Gov. Heineman Announces Greg Ibach
as Nebraska’s New Ag Director
(Lincoln, NE) Gov. Dave Heineman today announced the appointment of Gregory A. Ibach as the new director of the Nebraska Department of Agriculture.
Ibach, who has served as Nebraska’s assistant director of agriculture since 1999, will replace outgoing director Merlyn Carlson, who confirmed that he will follow U.S. Secretary of Agriculture Mike Johanns to Washington in early June.

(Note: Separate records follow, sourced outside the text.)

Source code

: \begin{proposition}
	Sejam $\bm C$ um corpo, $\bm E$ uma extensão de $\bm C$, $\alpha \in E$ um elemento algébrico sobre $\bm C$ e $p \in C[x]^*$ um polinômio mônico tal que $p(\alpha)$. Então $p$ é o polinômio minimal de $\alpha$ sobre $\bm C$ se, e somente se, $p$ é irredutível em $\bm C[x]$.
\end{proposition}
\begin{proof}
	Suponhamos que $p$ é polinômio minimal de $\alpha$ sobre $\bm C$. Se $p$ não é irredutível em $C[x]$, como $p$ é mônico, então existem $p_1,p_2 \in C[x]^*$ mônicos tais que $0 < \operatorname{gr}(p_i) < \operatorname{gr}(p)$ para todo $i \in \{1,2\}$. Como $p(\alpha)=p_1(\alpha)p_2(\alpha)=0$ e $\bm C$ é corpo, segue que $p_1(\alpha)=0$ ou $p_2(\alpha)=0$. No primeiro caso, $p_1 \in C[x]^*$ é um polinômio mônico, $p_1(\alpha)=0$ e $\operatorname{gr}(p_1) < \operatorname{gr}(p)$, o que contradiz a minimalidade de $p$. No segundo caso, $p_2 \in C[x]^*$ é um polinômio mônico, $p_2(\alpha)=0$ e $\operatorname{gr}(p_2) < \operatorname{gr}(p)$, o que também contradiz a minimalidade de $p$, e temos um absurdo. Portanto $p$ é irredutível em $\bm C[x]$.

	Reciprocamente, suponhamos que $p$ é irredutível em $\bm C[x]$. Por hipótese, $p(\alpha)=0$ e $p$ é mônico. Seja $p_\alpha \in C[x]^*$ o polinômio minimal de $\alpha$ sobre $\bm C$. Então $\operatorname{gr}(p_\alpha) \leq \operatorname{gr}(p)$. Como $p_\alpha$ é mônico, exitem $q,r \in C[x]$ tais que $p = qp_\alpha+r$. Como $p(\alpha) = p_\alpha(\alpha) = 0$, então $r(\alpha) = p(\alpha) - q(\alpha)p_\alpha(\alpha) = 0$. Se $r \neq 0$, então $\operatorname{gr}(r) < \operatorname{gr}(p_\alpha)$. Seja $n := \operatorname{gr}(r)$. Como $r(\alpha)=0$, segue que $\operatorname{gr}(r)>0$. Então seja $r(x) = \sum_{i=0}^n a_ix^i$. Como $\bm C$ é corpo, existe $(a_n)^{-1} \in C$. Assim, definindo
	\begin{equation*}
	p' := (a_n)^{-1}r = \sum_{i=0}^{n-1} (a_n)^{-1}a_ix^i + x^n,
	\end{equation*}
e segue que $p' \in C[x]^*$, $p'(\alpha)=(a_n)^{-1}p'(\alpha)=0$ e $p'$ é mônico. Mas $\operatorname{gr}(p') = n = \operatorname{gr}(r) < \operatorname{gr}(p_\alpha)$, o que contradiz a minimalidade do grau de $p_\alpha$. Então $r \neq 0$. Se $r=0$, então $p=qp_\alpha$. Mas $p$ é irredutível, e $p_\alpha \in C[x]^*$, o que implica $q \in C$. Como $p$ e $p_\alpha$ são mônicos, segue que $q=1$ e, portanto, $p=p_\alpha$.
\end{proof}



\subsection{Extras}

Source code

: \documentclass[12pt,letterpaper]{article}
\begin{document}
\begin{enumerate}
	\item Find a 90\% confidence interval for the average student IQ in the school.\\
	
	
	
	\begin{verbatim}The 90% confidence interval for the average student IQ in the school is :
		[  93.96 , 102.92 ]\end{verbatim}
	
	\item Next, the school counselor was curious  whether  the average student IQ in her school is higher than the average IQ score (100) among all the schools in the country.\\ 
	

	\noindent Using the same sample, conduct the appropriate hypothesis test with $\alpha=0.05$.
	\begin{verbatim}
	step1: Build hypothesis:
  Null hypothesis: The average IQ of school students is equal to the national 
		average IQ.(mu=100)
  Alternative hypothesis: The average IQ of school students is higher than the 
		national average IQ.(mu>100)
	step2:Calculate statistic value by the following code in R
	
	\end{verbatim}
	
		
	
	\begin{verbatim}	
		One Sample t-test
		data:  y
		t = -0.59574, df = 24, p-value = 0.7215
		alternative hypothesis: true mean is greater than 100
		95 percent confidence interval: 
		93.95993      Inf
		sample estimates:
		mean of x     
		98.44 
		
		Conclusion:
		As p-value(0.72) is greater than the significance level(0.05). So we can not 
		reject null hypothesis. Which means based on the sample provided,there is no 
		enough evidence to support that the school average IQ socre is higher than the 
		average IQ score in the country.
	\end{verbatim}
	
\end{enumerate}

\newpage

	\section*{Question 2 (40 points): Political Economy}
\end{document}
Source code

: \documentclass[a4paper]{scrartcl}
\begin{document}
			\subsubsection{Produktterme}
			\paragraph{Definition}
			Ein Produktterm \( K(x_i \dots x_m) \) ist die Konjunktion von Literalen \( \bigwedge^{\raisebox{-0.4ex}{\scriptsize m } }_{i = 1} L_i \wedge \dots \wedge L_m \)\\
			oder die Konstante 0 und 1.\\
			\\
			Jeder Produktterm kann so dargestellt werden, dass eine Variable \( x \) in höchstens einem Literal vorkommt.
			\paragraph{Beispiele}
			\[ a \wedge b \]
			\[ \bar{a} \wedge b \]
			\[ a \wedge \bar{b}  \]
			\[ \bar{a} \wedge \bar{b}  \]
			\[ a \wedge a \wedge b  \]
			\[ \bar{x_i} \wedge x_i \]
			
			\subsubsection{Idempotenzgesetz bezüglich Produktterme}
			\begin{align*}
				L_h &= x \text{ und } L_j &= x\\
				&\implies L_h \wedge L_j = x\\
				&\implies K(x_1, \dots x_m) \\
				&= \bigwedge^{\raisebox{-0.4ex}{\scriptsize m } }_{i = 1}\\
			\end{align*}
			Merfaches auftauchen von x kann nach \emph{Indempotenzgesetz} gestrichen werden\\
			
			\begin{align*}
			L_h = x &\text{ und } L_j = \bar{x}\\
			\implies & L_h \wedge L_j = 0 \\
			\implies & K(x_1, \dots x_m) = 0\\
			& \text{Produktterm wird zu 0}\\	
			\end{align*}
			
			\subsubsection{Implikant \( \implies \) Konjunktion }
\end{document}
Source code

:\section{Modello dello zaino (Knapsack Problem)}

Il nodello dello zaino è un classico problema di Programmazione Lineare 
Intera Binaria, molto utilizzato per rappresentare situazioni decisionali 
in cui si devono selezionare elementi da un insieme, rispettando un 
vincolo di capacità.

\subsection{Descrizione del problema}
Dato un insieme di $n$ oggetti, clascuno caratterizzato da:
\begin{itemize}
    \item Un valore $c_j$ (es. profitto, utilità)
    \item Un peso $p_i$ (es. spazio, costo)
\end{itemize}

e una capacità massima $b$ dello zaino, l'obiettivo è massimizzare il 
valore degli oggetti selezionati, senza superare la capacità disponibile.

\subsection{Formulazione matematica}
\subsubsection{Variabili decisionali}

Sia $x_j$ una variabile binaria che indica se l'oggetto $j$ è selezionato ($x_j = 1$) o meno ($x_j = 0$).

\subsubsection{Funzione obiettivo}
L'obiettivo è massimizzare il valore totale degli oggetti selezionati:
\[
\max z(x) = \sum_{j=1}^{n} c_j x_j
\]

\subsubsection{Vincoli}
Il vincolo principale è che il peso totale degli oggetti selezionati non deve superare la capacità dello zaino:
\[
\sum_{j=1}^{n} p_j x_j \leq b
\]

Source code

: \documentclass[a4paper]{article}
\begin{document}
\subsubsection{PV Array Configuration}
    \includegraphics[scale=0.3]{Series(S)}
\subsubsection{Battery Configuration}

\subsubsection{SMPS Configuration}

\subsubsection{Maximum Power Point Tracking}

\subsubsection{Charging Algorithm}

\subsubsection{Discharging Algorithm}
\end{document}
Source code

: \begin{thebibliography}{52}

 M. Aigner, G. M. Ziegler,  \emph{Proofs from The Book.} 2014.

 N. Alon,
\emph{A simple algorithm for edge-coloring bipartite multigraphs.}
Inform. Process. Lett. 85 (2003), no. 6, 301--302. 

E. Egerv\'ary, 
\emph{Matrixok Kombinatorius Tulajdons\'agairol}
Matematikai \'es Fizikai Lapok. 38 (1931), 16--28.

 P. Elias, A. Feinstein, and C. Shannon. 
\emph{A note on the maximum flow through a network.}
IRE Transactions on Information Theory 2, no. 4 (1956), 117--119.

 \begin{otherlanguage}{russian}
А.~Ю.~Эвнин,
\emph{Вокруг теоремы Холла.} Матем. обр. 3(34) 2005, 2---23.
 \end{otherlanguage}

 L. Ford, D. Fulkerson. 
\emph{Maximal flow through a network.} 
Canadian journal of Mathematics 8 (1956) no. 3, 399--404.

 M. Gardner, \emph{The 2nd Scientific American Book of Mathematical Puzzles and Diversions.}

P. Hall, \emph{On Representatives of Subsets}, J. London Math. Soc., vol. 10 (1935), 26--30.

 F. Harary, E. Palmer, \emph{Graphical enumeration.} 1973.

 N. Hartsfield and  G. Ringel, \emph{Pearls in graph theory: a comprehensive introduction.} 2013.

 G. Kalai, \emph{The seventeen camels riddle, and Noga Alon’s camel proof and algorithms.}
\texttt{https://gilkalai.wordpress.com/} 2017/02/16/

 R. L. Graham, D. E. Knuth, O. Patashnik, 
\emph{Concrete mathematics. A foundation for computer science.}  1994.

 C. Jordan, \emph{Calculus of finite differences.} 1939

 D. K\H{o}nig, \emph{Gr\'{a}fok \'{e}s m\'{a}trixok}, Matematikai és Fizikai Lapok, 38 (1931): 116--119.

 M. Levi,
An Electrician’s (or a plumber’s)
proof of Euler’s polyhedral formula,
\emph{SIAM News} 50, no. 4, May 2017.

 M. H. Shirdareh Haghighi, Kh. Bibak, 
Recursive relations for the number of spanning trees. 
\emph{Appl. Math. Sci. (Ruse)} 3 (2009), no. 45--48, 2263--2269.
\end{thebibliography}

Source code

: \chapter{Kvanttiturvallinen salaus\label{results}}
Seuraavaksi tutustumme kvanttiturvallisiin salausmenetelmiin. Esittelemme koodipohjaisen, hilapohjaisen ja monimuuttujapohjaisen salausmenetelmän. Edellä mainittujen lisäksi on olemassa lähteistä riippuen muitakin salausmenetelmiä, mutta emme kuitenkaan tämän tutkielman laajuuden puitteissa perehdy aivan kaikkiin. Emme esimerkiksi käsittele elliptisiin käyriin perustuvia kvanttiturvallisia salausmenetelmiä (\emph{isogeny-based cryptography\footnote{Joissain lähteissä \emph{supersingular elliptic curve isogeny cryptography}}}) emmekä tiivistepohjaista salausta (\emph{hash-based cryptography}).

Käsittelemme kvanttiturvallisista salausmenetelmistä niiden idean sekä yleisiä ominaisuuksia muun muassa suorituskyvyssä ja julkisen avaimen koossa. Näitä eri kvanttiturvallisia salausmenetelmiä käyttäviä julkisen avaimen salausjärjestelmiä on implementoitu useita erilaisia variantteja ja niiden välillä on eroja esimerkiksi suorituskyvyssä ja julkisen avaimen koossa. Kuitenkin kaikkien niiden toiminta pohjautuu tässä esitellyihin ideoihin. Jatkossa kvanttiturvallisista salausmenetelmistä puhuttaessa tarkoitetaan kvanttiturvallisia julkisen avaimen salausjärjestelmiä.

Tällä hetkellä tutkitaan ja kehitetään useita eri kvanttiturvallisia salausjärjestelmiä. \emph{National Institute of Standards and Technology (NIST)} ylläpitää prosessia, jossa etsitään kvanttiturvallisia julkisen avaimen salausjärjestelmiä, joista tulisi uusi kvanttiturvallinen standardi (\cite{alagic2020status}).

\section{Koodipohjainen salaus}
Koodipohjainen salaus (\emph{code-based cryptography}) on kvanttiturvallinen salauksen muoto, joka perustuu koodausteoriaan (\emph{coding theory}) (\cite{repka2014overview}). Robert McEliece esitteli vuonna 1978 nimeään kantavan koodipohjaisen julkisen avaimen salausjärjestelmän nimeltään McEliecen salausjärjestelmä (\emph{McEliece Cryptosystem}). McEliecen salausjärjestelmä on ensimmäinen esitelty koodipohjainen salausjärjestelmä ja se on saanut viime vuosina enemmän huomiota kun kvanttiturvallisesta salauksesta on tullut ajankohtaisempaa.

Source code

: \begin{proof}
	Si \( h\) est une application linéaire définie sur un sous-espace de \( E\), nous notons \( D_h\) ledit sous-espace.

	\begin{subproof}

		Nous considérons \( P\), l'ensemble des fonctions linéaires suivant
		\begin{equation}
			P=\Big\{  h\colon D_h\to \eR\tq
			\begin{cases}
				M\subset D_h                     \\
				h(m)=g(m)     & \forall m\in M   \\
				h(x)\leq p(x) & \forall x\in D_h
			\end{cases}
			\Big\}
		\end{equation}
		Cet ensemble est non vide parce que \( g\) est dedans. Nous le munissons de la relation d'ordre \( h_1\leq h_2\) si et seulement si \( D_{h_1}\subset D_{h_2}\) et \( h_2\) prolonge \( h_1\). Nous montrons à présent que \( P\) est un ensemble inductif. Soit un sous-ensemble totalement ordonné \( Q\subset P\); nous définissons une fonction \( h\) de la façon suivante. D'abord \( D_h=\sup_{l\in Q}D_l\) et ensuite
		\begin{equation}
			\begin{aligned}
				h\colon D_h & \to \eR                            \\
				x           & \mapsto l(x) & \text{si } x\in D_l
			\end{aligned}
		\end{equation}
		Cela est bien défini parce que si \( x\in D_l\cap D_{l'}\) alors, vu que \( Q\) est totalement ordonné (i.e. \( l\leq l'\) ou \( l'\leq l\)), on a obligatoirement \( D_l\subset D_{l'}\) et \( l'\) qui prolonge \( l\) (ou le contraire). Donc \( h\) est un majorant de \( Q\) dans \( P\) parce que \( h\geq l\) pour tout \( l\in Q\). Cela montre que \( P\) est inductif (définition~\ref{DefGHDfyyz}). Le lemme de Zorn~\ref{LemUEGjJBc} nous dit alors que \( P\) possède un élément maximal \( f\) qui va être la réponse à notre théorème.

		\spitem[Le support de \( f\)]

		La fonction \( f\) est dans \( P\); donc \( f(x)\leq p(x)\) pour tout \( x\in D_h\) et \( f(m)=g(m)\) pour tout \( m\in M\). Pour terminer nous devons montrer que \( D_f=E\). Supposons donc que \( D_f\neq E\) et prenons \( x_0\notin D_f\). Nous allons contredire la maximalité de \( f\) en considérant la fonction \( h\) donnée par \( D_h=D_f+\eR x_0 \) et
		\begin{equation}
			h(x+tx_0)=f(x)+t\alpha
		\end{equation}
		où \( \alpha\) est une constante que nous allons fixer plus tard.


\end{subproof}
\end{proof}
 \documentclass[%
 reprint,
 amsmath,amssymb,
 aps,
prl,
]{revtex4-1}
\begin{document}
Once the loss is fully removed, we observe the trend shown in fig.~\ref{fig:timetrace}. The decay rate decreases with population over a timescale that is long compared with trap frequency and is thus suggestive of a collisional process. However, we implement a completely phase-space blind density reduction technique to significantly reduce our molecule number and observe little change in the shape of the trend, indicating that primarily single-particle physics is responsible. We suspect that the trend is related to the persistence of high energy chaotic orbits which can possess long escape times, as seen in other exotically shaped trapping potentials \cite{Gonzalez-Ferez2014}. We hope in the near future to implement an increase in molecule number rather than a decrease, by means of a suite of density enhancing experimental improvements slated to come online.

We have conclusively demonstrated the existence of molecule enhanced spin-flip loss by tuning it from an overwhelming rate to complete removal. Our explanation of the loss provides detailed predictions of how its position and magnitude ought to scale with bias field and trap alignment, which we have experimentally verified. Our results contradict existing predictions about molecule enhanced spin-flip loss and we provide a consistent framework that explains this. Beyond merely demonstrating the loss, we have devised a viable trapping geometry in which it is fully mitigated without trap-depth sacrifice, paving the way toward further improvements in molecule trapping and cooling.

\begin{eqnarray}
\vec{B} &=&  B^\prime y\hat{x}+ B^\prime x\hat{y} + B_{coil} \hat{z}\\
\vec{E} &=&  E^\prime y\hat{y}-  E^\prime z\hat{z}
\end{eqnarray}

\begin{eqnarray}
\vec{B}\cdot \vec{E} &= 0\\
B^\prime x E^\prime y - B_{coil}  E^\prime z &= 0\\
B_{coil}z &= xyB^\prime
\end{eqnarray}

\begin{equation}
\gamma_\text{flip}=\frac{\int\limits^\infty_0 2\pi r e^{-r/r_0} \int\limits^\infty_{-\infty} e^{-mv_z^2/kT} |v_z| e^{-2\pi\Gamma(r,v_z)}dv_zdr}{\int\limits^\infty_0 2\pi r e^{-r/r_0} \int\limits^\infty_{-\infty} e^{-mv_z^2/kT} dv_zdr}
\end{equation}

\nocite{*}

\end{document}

“While I am sad to see Merlyn go, I am pleased for our state’s producers that we have such a deep well of talent at the Department of Agriculture,” Gov. Heineman said. “Greg is an excellent leader who knows the value of our state’s largest industry. He is intelligent, well-traveled and grounded, and is exactly what we need for agriculture in this global economy. Ibach knows the challenges producers face because he is one.”
Ibach is the owner and operator of a cow and calf operation near Sumner, where he grows corn, soybeans, alfalfa and forage sorghum. He was raised on a family farm near Sumner.
Ibach said, “I appreciate the opportunity to continue working with Nebraska farmers, ranchers and related businesses, and we will continue our strong tradition of seeking input from producers. I look forward to confronting the issues facing our state’s economic engine.”
Before joining the Department of Agriculture as assistant director, Ibach worked as an assistant vice president for Farm Credit Services of America. He began his career with Farm Credit Services as a loan officer in the mid-1980s. Ibach, 42, earned a Bachelor of Science degree in agriculture from the University of Nebraska-Lincoln in 1984, majoring in animal science and agricultural economics.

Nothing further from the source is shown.